■ **HOW TO COMPLETE THIS TASK**
Repeat, exactly as written, the lines of the records below from the first through the line with "### CommonParameters", but none past it.

EXERCISE INPUT: Begin

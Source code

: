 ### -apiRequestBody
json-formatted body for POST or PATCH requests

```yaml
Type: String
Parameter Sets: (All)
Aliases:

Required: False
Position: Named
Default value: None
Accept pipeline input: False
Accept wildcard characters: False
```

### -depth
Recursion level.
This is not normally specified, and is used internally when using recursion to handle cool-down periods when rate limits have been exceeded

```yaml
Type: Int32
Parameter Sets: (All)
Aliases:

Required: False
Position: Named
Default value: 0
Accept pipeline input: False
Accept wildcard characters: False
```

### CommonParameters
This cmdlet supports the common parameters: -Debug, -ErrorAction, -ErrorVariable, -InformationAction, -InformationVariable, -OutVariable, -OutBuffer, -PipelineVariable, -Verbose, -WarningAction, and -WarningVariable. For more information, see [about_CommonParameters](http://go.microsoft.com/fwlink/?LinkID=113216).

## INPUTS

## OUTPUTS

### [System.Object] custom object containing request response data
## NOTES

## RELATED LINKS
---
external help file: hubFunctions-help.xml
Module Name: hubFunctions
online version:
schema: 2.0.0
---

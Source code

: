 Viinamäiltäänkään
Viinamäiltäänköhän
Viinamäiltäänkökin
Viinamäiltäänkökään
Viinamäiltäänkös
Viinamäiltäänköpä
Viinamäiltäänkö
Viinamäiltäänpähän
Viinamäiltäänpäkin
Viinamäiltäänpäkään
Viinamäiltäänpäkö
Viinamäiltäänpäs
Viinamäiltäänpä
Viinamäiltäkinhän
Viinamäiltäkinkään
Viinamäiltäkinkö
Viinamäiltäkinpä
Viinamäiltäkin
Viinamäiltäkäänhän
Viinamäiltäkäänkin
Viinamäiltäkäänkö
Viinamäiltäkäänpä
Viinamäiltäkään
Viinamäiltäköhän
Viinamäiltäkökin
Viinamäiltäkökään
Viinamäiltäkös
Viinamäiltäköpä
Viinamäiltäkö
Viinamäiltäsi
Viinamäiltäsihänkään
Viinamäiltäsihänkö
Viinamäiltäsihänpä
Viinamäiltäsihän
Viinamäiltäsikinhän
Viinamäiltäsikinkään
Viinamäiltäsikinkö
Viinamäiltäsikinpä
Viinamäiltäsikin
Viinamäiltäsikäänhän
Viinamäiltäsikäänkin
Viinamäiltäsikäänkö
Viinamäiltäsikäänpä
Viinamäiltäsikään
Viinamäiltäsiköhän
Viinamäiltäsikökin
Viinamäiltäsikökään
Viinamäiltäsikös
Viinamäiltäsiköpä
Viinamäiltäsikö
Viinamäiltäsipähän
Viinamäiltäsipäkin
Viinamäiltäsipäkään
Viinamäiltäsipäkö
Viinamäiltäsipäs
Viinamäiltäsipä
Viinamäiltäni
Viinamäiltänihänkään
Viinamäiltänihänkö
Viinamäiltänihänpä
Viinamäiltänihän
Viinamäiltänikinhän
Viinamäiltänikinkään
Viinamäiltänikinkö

EXERCISE INPUT: End

■ **RESULT FOR THIS TASK**
Source code

: ### -apiRequestBody
json-formatted body for POST or PATCH requests

```yaml
Type: String
Parameter Sets: (All)
Aliases:

Required: False
Position: Named
Default value: None
Accept pipeline input: False
Accept wildcard characters: False
```

### -depth
Recursion level.
This is not normally specified, and is used internally when using recursion to handle cool-down periods when rate limits have been exceeded

```yaml
Type: Int32
Parameter Sets: (All)
Aliases:

Required: False
Position: Named
Default value: 0
Accept pipeline input: False
Accept wildcard characters: False
```

### CommonParameters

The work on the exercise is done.